== GIVEN RECORDS ==
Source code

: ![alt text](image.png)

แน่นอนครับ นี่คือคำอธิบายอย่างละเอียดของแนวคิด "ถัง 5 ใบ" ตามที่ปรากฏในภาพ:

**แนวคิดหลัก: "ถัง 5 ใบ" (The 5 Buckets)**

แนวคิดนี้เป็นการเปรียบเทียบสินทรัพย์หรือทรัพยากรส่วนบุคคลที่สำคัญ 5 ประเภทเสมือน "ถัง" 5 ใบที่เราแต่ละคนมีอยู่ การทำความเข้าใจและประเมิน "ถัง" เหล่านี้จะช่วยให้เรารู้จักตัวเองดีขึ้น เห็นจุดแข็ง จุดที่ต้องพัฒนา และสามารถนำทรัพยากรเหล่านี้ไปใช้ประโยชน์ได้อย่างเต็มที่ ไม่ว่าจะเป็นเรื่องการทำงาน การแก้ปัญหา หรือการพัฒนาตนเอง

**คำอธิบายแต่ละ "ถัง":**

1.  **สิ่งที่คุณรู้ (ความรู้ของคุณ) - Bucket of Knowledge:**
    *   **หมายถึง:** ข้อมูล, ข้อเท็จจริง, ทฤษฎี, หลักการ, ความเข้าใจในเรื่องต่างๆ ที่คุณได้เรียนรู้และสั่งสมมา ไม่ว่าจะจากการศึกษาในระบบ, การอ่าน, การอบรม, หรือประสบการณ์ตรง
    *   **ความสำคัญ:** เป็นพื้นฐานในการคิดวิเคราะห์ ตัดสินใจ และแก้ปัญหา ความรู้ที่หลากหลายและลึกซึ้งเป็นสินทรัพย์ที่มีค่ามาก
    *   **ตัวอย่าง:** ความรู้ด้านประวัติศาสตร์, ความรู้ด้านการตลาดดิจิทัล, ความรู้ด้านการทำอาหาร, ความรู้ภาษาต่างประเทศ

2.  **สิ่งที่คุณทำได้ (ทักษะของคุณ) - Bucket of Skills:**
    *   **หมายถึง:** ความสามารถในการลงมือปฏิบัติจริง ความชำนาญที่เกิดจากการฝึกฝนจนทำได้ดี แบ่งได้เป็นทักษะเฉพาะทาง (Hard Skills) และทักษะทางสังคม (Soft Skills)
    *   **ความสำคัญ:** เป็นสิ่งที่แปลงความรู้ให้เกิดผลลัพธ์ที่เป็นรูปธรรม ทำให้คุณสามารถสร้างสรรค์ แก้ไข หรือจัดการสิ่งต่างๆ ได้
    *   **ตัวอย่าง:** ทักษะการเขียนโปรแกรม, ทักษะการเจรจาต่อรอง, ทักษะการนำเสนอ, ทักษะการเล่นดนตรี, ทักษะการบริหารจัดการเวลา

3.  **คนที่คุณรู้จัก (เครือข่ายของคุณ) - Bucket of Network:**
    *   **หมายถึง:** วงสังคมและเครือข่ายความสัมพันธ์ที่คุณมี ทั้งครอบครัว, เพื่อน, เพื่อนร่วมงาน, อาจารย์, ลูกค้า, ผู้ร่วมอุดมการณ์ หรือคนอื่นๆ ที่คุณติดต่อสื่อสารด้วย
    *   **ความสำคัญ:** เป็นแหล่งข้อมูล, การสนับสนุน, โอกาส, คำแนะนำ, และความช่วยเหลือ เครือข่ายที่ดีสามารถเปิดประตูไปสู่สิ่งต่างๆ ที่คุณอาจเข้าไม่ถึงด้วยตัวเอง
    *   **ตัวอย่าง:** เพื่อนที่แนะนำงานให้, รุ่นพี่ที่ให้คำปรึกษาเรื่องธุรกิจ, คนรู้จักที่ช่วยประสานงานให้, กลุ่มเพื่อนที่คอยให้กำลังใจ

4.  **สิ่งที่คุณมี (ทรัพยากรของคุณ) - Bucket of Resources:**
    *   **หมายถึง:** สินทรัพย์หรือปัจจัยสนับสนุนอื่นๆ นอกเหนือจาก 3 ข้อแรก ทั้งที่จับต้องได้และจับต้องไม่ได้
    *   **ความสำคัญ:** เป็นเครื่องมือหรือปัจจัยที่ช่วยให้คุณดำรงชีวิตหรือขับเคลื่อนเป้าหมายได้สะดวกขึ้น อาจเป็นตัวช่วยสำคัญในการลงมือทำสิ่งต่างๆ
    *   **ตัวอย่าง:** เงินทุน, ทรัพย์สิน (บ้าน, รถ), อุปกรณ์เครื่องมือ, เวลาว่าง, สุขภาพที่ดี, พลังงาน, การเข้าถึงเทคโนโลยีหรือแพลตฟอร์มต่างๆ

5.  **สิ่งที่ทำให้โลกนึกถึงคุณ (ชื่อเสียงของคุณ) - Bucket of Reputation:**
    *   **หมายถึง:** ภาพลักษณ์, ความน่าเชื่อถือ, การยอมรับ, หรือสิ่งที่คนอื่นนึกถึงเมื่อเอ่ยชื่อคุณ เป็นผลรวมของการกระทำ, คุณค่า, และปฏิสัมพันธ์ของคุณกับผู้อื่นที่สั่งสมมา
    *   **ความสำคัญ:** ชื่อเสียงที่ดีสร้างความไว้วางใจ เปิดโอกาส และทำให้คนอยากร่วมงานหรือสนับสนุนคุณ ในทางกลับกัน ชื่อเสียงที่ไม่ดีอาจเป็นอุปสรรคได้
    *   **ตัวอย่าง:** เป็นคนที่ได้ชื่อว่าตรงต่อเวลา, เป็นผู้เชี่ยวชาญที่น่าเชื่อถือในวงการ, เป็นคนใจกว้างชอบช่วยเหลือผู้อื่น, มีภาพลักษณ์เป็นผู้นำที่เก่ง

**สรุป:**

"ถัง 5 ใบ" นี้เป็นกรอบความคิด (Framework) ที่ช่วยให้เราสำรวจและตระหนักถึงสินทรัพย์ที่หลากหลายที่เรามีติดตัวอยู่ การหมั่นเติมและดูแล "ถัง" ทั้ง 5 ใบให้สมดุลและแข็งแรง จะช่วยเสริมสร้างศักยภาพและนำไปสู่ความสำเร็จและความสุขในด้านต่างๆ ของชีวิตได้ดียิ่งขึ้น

== EXERCISE ==
Faithfully reproduce all of the material.

== EXERCISE SOLUTION ==
Source code

: ![alt text](image.png)

แน่นอนครับ นี่คือคำอธิบายอย่างละเอียดของแนวคิด "ถัง 5 ใบ" ตามที่ปรากฏในภาพ:

**แนวคิดหลัก: "ถัง 5 ใบ" (The 5 Buckets)**

แนวคิดนี้เป็นการเปรียบเทียบสินทรัพย์หรือทรัพยากรส่วนบุคคลที่สำคัญ 5 ประเภทเสมือน "ถัง" 5 ใบที่เราแต่ละคนมีอยู่ การทำความเข้าใจและประเมิน "ถัง" เหล่านี้จะช่วยให้เรารู้จักตัวเองดีขึ้น เห็นจุดแข็ง จุดที่ต้องพัฒนา และสามารถนำทรัพยากรเหล่านี้ไปใช้ประโยชน์ได้อย่างเต็มที่ ไม่ว่าจะเป็นเรื่องการทำงาน การแก้ปัญหา หรือการพัฒนาตนเอง

**คำอธิบายแต่ละ "ถัง":**

1.  **สิ่งที่คุณรู้ (ความรู้ของคุณ) - Bucket of Knowledge:**
    *   **หมายถึง:** ข้อมูล, ข้อเท็จจริง, ทฤษฎี, หลักการ, ความเข้าใจในเรื่องต่างๆ ที่คุณได้เรียนรู้และสั่งสมมา ไม่ว่าจะจากการศึกษาในระบบ, การอ่าน, การอบรม, หรือประสบการณ์ตรง
    *   **ความสำคัญ:** เป็นพื้นฐานในการคิดวิเคราะห์ ตัดสินใจ และแก้ปัญหา ความรู้ที่หลากหลายและลึกซึ้งเป็นสินทรัพย์ที่มีค่ามาก
    *   **ตัวอย่าง:** ความรู้ด้านประวัติศาสตร์, ความรู้ด้านการตลาดดิจิทัล, ความรู้ด้านการทำอาหาร, ความรู้ภาษาต่างประเทศ

2.  **สิ่งที่คุณทำได้ (ทักษะของคุณ) - Bucket of Skills:**
    *   **หมายถึง:** ความสามารถในการลงมือปฏิบัติจริง ความชำนาญที่เกิดจากการฝึกฝนจนทำได้ดี แบ่งได้เป็นทักษะเฉพาะทาง (Hard Skills) และทักษะทางสังคม (Soft Skills)
    *   **ความสำคัญ:** เป็นสิ่งที่แปลงความรู้ให้เกิดผลลัพธ์ที่เป็นรูปธรรม ทำให้คุณสามารถสร้างสรรค์ แก้ไข หรือจัดการสิ่งต่างๆ ได้
    *   **ตัวอย่าง:** ทักษะการเขียนโปรแกรม, ทักษะการเจรจาต่อรอง, ทักษะการนำเสนอ, ทักษะการเล่นดนตรี, ทักษะการบริหารจัดการเวลา

3.  **คนที่คุณรู้จัก (เครือข่ายของคุณ) - Bucket of Network:**
    *   **หมายถึง:** วงสังคมและเครือข่ายความสัมพันธ์ที่คุณมี ทั้งครอบครัว, เพื่อน, เพื่อนร่วมงาน, อาจารย์, ลูกค้า, ผู้ร่วมอุดมการณ์ หรือคนอื่นๆ ที่คุณติดต่อสื่อสารด้วย
    *   **ความสำคัญ:** เป็นแหล่งข้อมูล, การสนับสนุน, โอกาส, คำแนะนำ, และความช่วยเหลือ เครือข่ายที่ดีสามารถเปิดประตูไปสู่สิ่งต่างๆ ที่คุณอาจเข้าไม่ถึงด้วยตัวเอง
    *   **ตัวอย่าง:** เพื่อนที่แนะนำงานให้, รุ่นพี่ที่ให้คำปรึกษาเรื่องธุรกิจ, คนรู้จักที่ช่วยประสานงานให้, กลุ่มเพื่อนที่คอยให้กำลังใจ

4.  **สิ่งที่คุณมี (ทรัพยากรของคุณ) - Bucket of Resources:**
    *   **หมายถึง:** สินทรัพย์หรือปัจจัยสนับสนุนอื่นๆ นอกเหนือจาก 3 ข้อแรก ทั้งที่จับต้องได้และจับต้องไม่ได้
    *   **ความสำคัญ:** เป็นเครื่องมือหรือปัจจัยที่ช่วยให้คุณดำรงชีวิตหรือขับเคลื่อนเป้าหมายได้สะดวกขึ้น อาจเป็นตัวช่วยสำคัญในการลงมือทำสิ่งต่างๆ
    *   **ตัวอย่าง:** เงินทุน, ทรัพย์สิน (บ้าน, รถ), อุปกรณ์เครื่องมือ, เวลาว่าง, สุขภาพที่ดี, พลังงาน, การเข้าถึงเทคโนโลยีหรือแพลตฟอร์มต่างๆ

5.  **สิ่งที่ทำให้โลกนึกถึงคุณ (ชื่อเสียงของคุณ) - Bucket of Reputation:**
    *   **หมายถึง:** ภาพลักษณ์, ความน่าเชื่อถือ, การยอมรับ, หรือสิ่งที่คนอื่นนึกถึงเมื่อเอ่ยชื่อคุณ เป็นผลรวมของการกระทำ, คุณค่า, และปฏิสัมพันธ์ของคุณกับผู้อื่นที่สั่งสมมา
    *   **ความสำคัญ:** ชื่อเสียงที่ดีสร้างความไว้วางใจ เปิดโอกาส และทำให้คนอยากร่วมงานหรือสนับสนุนคุณ ในทางกลับกัน ชื่อเสียงที่ไม่ดีอาจเป็นอุปสรรคได้
    *   **ตัวอย่าง:** เป็นคนที่ได้ชื่อว่าตรงต่อเวลา, เป็นผู้เชี่ยวชาญที่น่าเชื่อถือในวงการ, เป็นคนใจกว้างชอบช่วยเหลือผู้อื่น, มีภาพลักษณ์เป็นผู้นำที่เก่ง

**สรุป:**

"ถัง 5 ใบ" นี้เป็นกรอบความคิด (Framework) ที่ช่วยให้เราสำรวจและตระหนักถึงสินทรัพย์ที่หลากหลายที่เรามีติดตัวอยู่ การหมั่นเติมและดูแล "ถัง" ทั้ง 5 ใบให้สมดุลและแข็งแรง จะช่วยเสริมสร้างศักยภาพและนำไปสู่ความสำเร็จและความสุขในด้านต่างๆ ของชีวิตได้ดียิ่งขึ้น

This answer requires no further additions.